ASSIGNED TASK:
Go through the records that follow and tally the lines with "processus" in them; answer with the number alone.

DATA RECORDS:
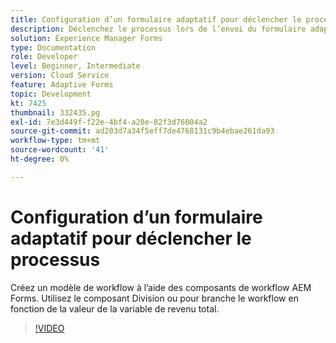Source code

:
 ```yaml
---
title: Configuration d’un formulaire adaptatif pour déclencher le processus
description: Déclenchez le processus lors de l’envoi du formulaire adaptatif.
solution: Experience Manager Forms
type: Documentation
role: Developer
level: Beginner, Intermediate
version: Cloud Service
feature: Adaptive Forms
topic: Development
kt: 7425
thumbnail: 332435.pg
exl-id: 7e3d449f-f22e-4bf4-a20e-82f3d76004a2
source-git-commit: ad203d7a34f5eff7de4768131c9b4ebae261da93
workflow-type: tm+mt
source-wordcount: '41'
ht-degree: 0%

---
```


# Configuration d’un formulaire adaptatif pour déclencher le processus

Créez un modèle de workflow à l’aide des composants de workflow AEM Forms. Utilisez le composant Division ou pour branche le workflow en fonction de la valeur de la variable de revenu total.

>[!VIDEO](https://video.tv.adobe.com/v/332435?quality=12&learn=on)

WRITTEN REPLY:
3